A Federação Nacional dos Professores adianta que «são ainda obrigados a concorrer à mobilidade interna todos os docentes que resultam do brutal corte de turmas imposto pelo Ministério da Educação e Ciência [MEC] às escolas e agrupamentos, desconhecendo quantos professores foram lançados na plataforma criada pela Direção-Geral da Administração Escola/MEC».

A Fenprof exige que o MEC torne público o número de docentes que as escolas lançaram nesta plataforma.

Segundo a Fenprof, o concurso para a mobilidade interna, que decorre até ao dia 06 de agosto, está a realizar-se sem se ter iniciado o concurso de professores à contratação inicial.

A Federação Nacional dos Professores critica também «a pressa» do MEC em iniciar o concurso para a mobilidade interna, sustentando que o prazo para lançamento dos docentes sem componente letiva terminou na terça-feira, «sem que o MEC tivesse reposto as turmas que cortou às escolas».
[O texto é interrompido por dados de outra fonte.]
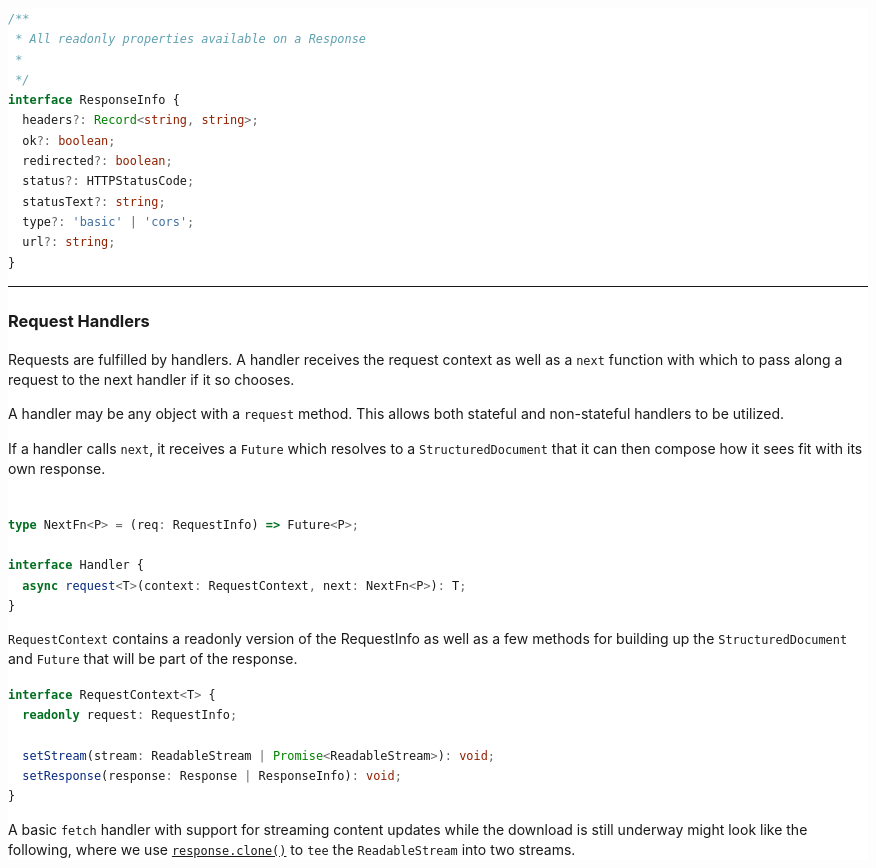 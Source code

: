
 ```ts
/**
 * All readonly properties available on a Response
 * 
 */
interface ResponseInfo {
  headers?: Record<string, string>;
  ok?: boolean;
  redirected?: boolean;
  status?: HTTPStatusCode;
  statusText?: string;
  type?: 'basic' | 'cors';
  url?: string;
}
```

---

### Request Handlers

Requests are fulfilled by handlers. A handler receives the request context
as well as a `next` function with which to pass along a request to the next
handler if it so chooses.

A handler may be any object with a `request` method. This allows both stateful and non-stateful
handlers to be utilized.

If a handler calls `next`, it receives a `Future` which resolves to a `StructuredDocument`
that it can then compose how it sees fit with its own response.

```ts

type NextFn<P> = (req: RequestInfo) => Future<P>;

interface Handler {
  async request<T>(context: RequestContext, next: NextFn<P>): T;
}
```

`RequestContext` contains a readonly version of the RequestInfo as well as a few methods for building up the `StructuredDocument` and `Future` that will be part of the response.

```ts
interface RequestContext<T> {
  readonly request: RequestInfo;

  setStream(stream: ReadableStream | Promise<ReadableStream>): void;
  setResponse(response: Response | ResponseInfo): void;
}
```

A basic `fetch` handler with support for streaming content updates while
the download is still underway might look like the following, where we use
[`response.clone()`](https://developer.mozilla.org/en-US/docs/Web/API/Response/clone) to `tee` the `ReadableStream` into two streams.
Nesse sentido, a Fenprof refere que há «milhares de docentes que, não prevendo terem de se apresentar a este concurso, têm vindo a ser contactados telefonicamente pelas escolas para o fazerem».
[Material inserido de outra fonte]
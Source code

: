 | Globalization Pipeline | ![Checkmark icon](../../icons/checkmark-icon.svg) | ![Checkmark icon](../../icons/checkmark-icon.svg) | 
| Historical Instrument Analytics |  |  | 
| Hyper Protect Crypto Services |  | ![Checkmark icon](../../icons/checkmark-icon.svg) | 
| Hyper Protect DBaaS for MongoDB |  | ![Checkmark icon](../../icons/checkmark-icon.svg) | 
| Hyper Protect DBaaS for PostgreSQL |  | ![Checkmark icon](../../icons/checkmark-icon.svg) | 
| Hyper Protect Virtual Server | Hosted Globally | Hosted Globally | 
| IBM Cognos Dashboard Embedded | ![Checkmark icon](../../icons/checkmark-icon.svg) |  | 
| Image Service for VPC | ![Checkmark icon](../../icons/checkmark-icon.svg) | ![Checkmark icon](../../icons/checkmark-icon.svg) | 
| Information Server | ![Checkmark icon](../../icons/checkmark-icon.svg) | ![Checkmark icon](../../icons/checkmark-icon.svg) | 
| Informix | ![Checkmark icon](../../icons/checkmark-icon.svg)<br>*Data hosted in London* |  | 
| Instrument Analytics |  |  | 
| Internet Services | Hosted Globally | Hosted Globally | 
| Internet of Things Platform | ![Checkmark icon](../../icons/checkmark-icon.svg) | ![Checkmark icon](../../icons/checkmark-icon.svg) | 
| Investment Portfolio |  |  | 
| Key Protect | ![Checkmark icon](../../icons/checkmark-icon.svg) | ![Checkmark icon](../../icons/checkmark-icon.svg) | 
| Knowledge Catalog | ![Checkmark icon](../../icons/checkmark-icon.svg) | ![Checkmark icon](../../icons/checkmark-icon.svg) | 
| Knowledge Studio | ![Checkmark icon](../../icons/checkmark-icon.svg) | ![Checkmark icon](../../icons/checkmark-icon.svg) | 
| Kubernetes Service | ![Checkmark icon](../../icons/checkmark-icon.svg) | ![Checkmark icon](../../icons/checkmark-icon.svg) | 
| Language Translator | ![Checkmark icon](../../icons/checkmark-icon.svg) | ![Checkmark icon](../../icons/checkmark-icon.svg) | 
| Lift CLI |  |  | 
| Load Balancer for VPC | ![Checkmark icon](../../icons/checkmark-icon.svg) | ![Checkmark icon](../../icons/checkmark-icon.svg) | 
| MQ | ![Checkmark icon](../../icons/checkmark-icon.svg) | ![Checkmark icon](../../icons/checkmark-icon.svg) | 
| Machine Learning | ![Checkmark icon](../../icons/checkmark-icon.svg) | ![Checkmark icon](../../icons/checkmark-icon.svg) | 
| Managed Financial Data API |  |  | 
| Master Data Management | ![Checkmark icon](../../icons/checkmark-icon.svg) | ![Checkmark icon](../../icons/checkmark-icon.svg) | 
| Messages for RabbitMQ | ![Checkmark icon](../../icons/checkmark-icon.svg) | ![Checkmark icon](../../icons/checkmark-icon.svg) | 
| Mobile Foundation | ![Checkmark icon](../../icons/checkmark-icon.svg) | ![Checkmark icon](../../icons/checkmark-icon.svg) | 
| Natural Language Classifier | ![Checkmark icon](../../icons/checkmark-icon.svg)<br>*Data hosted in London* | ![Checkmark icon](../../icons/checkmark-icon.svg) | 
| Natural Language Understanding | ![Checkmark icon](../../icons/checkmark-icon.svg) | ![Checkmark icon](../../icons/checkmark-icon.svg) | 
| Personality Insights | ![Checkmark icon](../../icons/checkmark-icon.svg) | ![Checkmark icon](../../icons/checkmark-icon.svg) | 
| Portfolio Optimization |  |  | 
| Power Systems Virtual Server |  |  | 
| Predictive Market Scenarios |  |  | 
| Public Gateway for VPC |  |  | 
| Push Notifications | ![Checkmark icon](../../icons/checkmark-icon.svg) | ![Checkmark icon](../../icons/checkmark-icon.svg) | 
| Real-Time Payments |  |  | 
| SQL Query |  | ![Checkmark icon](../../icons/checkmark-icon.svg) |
«Confirma-se, assim, que não houve qualquer inocência ou ingenuidade ministerial ao impor tais cortes, antes pelo contrário, fica a ideia de que, tal como no ano passado, a intenção é a de provocar um forte choque de horários zero nas escolas, com o objetivo de, no próximo, poder lançar o maior número possível de professores na mobilidade especial», adianta ainda o comunicado.